NHS has 70,000 fewer personnel than first estimated: Why the UK needs EU Nationals

In the wake of Brexit, we at Hylton-Potts have received many emails and phone calls from medical professionals wanting to know where they stand. Of course, as we have written in previous blog posts, we want to reassure all people from the industry that the UK is still very much in need of doctors, nurses and other medical professionals, and never has this been clearer than with the release of the latest report on NHS staff figures.

We understand that these are turbulent times, and that many people have doubts about whether they should consider making a career move to the NHS. We like to make sure we always give the most up-to-date advice possible, so in today’s blog post, we’ll be informing you about what these latest figures mean, and why it’s further proof that the UK has never needed EU medical professionals more.

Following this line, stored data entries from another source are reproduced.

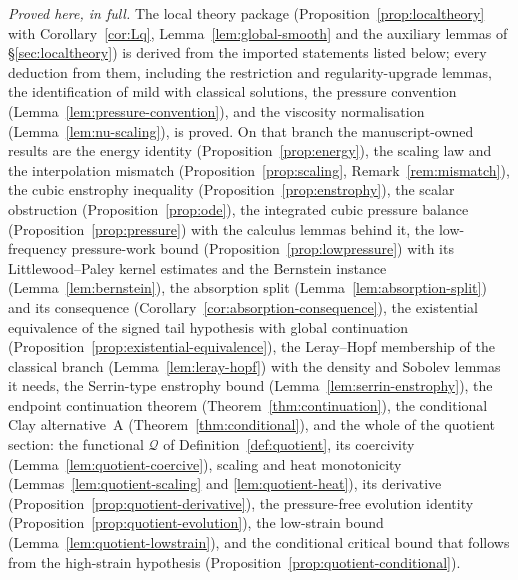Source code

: \documentclass[11pt]{article}
\theoremstyle{definition}
\theoremstyle{plain}
\begin{document}
\emph{Proved here, in full.}  The local theory package
(Proposition~\ref{prop:localtheory} with Corollary~\ref{cor:Lq},
Lemma~\ref{lem:global-smooth} and the auxiliary lemmas of
\S\ref{sec:localtheory}) is derived from the imported statements listed
below; every deduction from them, including the restriction and
regularity-upgrade lemmas, the identification of mild with classical
solutions, the pressure convention (Lemma~\ref{lem:pressure-convention}),
and the viscosity normalisation (Lemma~\ref{lem:nu-scaling}), is proved.
On that branch the manuscript-owned results are the energy identity
(Proposition~\ref{prop:energy}), the scaling law and the interpolation
mismatch (Proposition~\ref{prop:scaling}, Remark~\ref{rem:mismatch}), the
cubic enstrophy inequality (Proposition~\ref{prop:enstrophy}), the scalar
obstruction (Proposition~\ref{prop:ode}), the integrated cubic pressure
balance (Proposition~\ref{prop:pressure}) with the calculus lemmas behind
it, the low-frequency pressure-work bound
(Proposition~\ref{prop:lowpressure}) with its Littlewood--Paley kernel
estimates and the Bernstein instance (Lemma~\ref{lem:bernstein}), the
absorption split (Lemma~\ref{lem:absorption-split}) and its consequence
(Corollary~\ref{cor:absorption-consequence}), the existential equivalence
of the signed tail hypothesis with global continuation
(Proposition~\ref{prop:existential-equivalence}), the Leray--Hopf
membership of the classical branch (Lemma~\ref{lem:leray-hopf}) with the
density and Sobolev lemmas it needs, the Serrin-type enstrophy bound
(Lemma~\ref{lem:serrin-enstrophy}), the endpoint continuation theorem
(Theorem~\ref{thm:continuation}), the conditional Clay alternative~A
(Theorem~\ref{thm:conditional}), and the whole of the quotient section:
the functional $\mathcal Q$ of Definition~\ref{def:quotient}, its
coercivity (Lemma~\ref{lem:quotient-coercive}), scaling and heat
monotonicity (Lemmas~\ref{lem:quotient-scaling} and
\ref{lem:quotient-heat}), its derivative
(Proposition~\ref{prop:quotient-derivative}), the pressure-free evolution
identity (Proposition~\ref{prop:quotient-evolution}), the low-strain bound
(Lemma~\ref{lem:quotient-lowstrain}), and the conditional critical bound
that follows from the high-strain hypothesis
(Proposition~\ref{prop:quotient-conditional}).
\end{document}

It was recently announced by the NHS’ own data collectors that the figures produced last December on the number of people staffing frontline services were incorrect. According to this new report, the NHS has almost 70,000 fewer personnel working for it than ministers had previously thought.

What are the facts?

According to reports by the Guardian, back in December, a total of 1,083,545 full time equivalent (FTE) health professionals were said to be working in the 228 NHS trusts, and 209 GP-led local clinical commissioning groups across England. However, it is the NHS’s Health and Social Care Information Centre (HSCIC) that have now proved those figures to be inaccurate, stating the true figure to be 1,014,218.

It has long been reported that the NHS is under huge strain from a surge in demand and a shortage of staff, and these figures have only proved how dire the situation really is. This new data means that the NHS had 69,317 fewer staff last September than the 1.1 million that ministers identified in December, including just over 15,000 fewer nurses, midwives and health visitors and 3,000 fewer doctors.

Heidi Alexander, Labour’s Shadow Health Secretary, told the press: “These figures reveal that the staffing crisis in the NHS is actually far worse than we had feared. Patients will rightly be concerned that there are 18,000 fewer doctors and nurses working in the NHS than ministers had thought only four months ago.” Shockingly, these staff shortages are said to affect at least some departments of almost every hospital, and many GP surgeries, across the UK.

How has this come about?

Following this breaking news, authorities were understandably quick to report on how this shortage staff within the NHS had come about. In a recent article by the BBC, MPs claimed that it was due to a combination of bad planning and several funding cuts.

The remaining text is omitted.